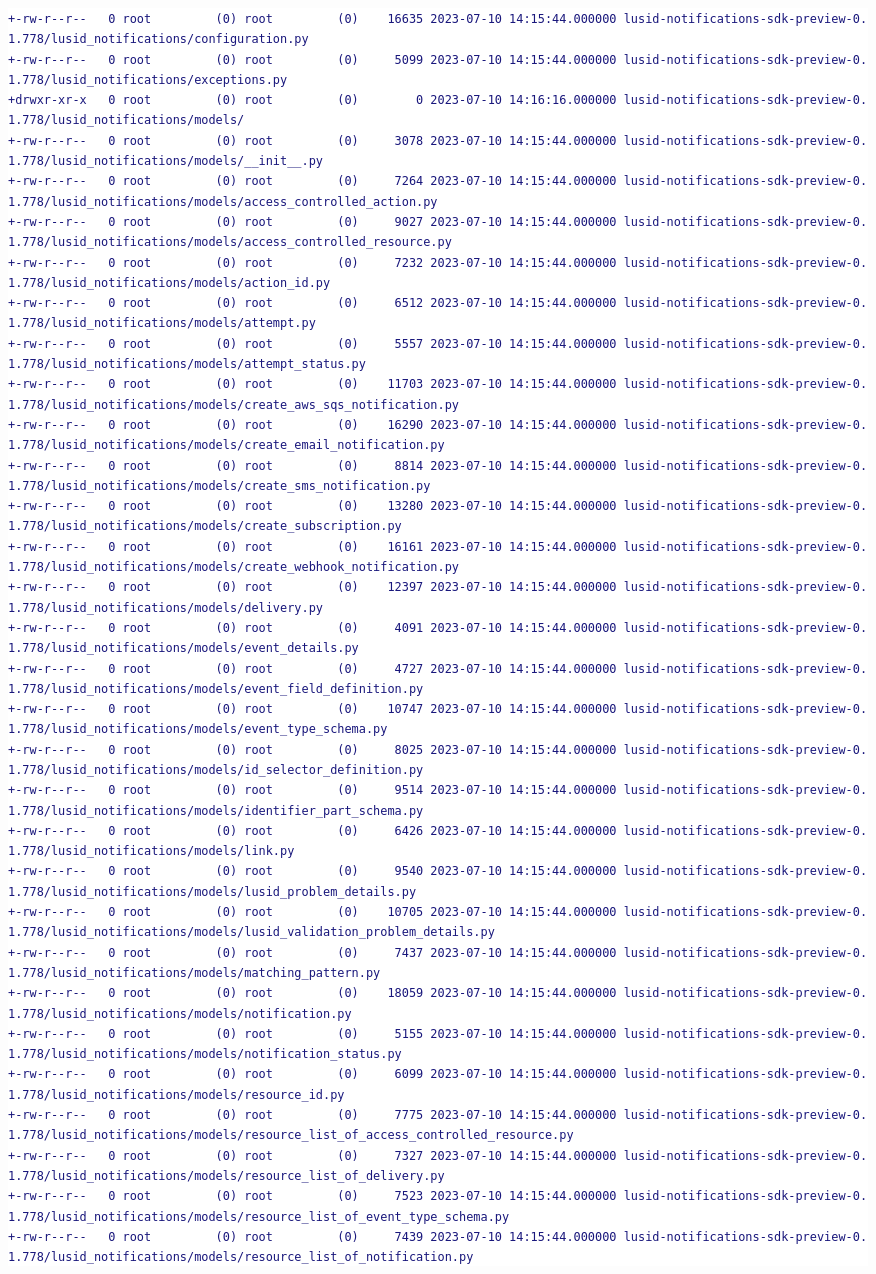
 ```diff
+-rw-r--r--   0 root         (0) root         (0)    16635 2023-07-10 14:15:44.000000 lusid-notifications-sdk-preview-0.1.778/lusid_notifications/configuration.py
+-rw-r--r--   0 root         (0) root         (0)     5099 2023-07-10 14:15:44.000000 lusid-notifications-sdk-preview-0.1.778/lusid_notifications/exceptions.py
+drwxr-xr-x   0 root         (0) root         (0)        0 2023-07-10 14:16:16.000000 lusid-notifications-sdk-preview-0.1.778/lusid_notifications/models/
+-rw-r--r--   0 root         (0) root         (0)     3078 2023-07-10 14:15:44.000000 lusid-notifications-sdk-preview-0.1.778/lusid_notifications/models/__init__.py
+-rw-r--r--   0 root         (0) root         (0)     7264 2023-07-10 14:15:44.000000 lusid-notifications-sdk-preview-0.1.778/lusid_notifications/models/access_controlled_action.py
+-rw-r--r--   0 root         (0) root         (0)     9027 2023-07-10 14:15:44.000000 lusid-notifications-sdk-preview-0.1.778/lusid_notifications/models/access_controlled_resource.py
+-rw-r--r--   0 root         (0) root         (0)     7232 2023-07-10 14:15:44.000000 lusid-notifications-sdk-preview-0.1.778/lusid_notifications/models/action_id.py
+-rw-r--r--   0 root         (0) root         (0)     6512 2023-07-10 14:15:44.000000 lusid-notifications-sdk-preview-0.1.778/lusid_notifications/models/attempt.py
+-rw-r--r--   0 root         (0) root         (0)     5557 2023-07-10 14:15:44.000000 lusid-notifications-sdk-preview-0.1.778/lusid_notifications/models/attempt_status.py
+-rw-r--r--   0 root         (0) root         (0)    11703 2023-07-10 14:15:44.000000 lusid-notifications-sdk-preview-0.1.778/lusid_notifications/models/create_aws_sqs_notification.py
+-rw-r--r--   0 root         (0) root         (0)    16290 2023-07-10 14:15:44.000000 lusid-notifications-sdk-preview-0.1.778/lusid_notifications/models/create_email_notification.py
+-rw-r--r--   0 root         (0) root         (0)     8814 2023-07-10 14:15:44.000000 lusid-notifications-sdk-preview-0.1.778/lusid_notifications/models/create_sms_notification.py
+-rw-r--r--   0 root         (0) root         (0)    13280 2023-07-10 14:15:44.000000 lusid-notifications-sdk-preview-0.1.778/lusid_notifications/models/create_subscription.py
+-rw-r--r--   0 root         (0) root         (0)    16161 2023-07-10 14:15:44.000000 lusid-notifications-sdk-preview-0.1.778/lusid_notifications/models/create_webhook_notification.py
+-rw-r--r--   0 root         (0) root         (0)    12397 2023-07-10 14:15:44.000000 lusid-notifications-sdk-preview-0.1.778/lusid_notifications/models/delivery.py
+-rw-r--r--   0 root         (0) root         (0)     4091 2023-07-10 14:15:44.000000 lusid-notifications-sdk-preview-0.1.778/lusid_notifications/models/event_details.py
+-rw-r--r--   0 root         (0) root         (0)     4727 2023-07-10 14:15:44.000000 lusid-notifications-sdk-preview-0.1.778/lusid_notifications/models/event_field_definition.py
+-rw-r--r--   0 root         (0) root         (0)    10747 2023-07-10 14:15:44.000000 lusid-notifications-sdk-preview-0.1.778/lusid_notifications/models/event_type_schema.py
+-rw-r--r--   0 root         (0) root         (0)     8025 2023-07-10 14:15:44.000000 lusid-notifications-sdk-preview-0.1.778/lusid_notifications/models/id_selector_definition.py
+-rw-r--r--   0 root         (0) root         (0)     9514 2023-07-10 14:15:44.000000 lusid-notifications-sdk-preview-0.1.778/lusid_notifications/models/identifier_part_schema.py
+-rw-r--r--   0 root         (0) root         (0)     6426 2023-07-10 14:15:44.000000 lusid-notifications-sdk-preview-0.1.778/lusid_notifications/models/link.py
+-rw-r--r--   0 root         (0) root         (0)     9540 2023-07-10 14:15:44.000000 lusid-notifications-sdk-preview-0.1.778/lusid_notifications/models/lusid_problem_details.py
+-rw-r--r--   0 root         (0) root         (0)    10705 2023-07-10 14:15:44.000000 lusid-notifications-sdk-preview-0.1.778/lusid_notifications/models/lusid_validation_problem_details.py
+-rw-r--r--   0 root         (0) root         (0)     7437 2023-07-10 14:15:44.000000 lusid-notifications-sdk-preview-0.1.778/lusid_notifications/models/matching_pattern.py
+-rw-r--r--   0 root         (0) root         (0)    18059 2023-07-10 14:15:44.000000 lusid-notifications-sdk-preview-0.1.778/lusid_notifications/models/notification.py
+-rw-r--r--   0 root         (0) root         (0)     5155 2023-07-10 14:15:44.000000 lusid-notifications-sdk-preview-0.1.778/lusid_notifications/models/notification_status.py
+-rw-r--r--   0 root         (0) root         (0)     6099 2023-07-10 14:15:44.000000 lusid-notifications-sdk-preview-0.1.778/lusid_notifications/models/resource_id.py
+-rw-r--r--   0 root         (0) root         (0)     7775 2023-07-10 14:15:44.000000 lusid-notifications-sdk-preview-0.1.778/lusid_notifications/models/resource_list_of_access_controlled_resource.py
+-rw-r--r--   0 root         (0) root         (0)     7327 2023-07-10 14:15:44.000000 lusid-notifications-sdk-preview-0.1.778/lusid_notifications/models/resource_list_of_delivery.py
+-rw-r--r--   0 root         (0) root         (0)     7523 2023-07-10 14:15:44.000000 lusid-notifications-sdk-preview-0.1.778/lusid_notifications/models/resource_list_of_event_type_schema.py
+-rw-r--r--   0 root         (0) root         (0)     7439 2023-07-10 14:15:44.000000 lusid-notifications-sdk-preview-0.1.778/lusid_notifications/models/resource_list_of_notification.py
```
+===+
- _PROBLEM REQUIREMENTS_
Reproduce the full listing above verbatim, with no pictures included.

- _RESULT FOR THIS EXERCISE_
 ```diff
+-rw-r--r--   0 root         (0) root         (0)    16635 2023-07-10 14:15:44.000000 lusid-notifications-sdk-preview-0.1.778/lusid_notifications/configuration.py
+-rw-r--r--   0 root         (0) root         (0)     5099 2023-07-10 14:15:44.000000 lusid-notifications-sdk-preview-0.1.778/lusid_notifications/exceptions.py
+drwxr-xr-x   0 root         (0) root         (0)        0 2023-07-10 14:16:16.000000 lusid-notifications-sdk-preview-0.1.778/lusid_notifications/models/
+-rw-r--r--   0 root         (0) root         (0)     3078 2023-07-10 14:15:44.000000 lusid-notifications-sdk-preview-0.1.778/lusid_notifications/models/__init__.py
+-rw-r--r--   0 root         (0) root         (0)     7264 2023-07-10 14:15:44.000000 lusid-notifications-sdk-preview-0.1.778/lusid_notifications/models/access_controlled_action.py
+-rw-r--r--   0 root         (0) root         (0)     9027 2023-07-10 14:15:44.000000 lusid-notifications-sdk-preview-0.1.778/lusid_notifications/models/access_controlled_resource.py
+-rw-r--r--   0 root         (0) root         (0)     7232 2023-07-10 14:15:44.000000 lusid-notifications-sdk-preview-0.1.778/lusid_notifications/models/action_id.py
+-rw-r--r--   0 root         (0) root         (0)     6512 2023-07-10 14:15:44.000000 lusid-notifications-sdk-preview-0.1.778/lusid_notifications/models/attempt.py
+-rw-r--r--   0 root         (0) root         (0)     5557 2023-07-10 14:15:44.000000 lusid-notifications-sdk-preview-0.1.778/lusid_notifications/models/attempt_status.py
+-rw-r--r--   0 root         (0) root         (0)    11703 2023-07-10 14:15:44.000000 lusid-notifications-sdk-preview-0.1.778/lusid_notifications/models/create_aws_sqs_notification.py
+-rw-r--r--   0 root         (0) root         (0)    16290 2023-07-10 14:15:44.000000 lusid-notifications-sdk-preview-0.1.778/lusid_notifications/models/create_email_notification.py
+-rw-r--r--   0 root         (0) root         (0)     8814 2023-07-10 14:15:44.000000 lusid-notifications-sdk-preview-0.1.778/lusid_notifications/models/create_sms_notification.py
+-rw-r--r--   0 root         (0) root         (0)    13280 2023-07-10 14:15:44.000000 lusid-notifications-sdk-preview-0.1.778/lusid_notifications/models/create_subscription.py
+-rw-r--r--   0 root         (0) root         (0)    16161 2023-07-10 14:15:44.000000 lusid-notifications-sdk-preview-0.1.778/lusid_notifications/models/create_webhook_notification.py
+-rw-r--r--   0 root         (0) root         (0)    12397 2023-07-10 14:15:44.000000 lusid-notifications-sdk-preview-0.1.778/lusid_notifications/models/delivery.py
+-rw-r--r--   0 root         (0) root         (0)     4091 2023-07-10 14:15:44.000000 lusid-notifications-sdk-preview-0.1.778/lusid_notifications/models/event_details.py
+-rw-r--r--   0 root         (0) root         (0)     4727 2023-07-10 14:15:44.000000 lusid-notifications-sdk-preview-0.1.778/lusid_notifications/models/event_field_definition.py
+-rw-r--r--   0 root         (0) root         (0)    10747 2023-07-10 14:15:44.000000 lusid-notifications-sdk-preview-0.1.778/lusid_notifications/models/event_type_schema.py
+-rw-r--r--   0 root         (0) root         (0)     8025 2023-07-10 14:15:44.000000 lusid-notifications-sdk-preview-0.1.778/lusid_notifications/models/id_selector_definition.py
+-rw-r--r--   0 root         (0) root         (0)     9514 2023-07-10 14:15:44.000000 lusid-notifications-sdk-preview-0.1.778/lusid_notifications/models/identifier_part_schema.py
+-rw-r--r--   0 root         (0) root         (0)     6426 2023-07-10 14:15:44.000000 lusid-notifications-sdk-preview-0.1.778/lusid_notifications/models/link.py
+-rw-r--r--   0 root         (0) root         (0)     9540 2023-07-10 14:15:44.000000 lusid-notifications-sdk-preview-0.1.778/lusid_notifications/models/lusid_problem_details.py
+-rw-r--r--   0 root         (0) root         (0)    10705 2023-07-10 14:15:44.000000 lusid-notifications-sdk-preview-0.1.778/lusid_notifications/models/lusid_validation_problem_details.py
+-rw-r--r--   0 root         (0) root         (0)     7437 2023-07-10 14:15:44.000000 lusid-notifications-sdk-preview-0.1.778/lusid_notifications/models/matching_pattern.py
+-rw-r--r--   0 root         (0) root         (0)    18059 2023-07-10 14:15:44.000000 lusid-notifications-sdk-preview-0.1.778/lusid_notifications/models/notification.py
+-rw-r--r--   0 root         (0) root         (0)     5155 2023-07-10 14:15:44.000000 lusid-notifications-sdk-preview-0.1.778/lusid_notifications/models/notification_status.py
+-rw-r--r--   0 root         (0) root         (0)     6099 2023-07-10 14:15:44.000000 lusid-notifications-sdk-preview-0.1.778/lusid_notifications/models/resource_id.py
+-rw-r--r--   0 root         (0) root         (0)     7775 2023-07-10 14:15:44.000000 lusid-notifications-sdk-preview-0.1.778/lusid_notifications/models/resource_list_of_access_controlled_resource.py
+-rw-r--r--   0 root         (0) root         (0)     7327 2023-07-10 14:15:44.000000 lusid-notifications-sdk-preview-0.1.778/lusid_notifications/models/resource_list_of_delivery.py
+-rw-r--r--   0 root         (0) root         (0)     7523 2023-07-10 14:15:44.000000 lusid-notifications-sdk-preview-0.1.778/lusid_notifications/models/resource_list_of_event_type_schema.py
+-rw-r--r--   0 root         (0) root         (0)     7439 2023-07-10 14:15:44.000000 lusid-notifications-sdk-preview-0.1.778/lusid_notifications/models/resource_list_of_notification.py
```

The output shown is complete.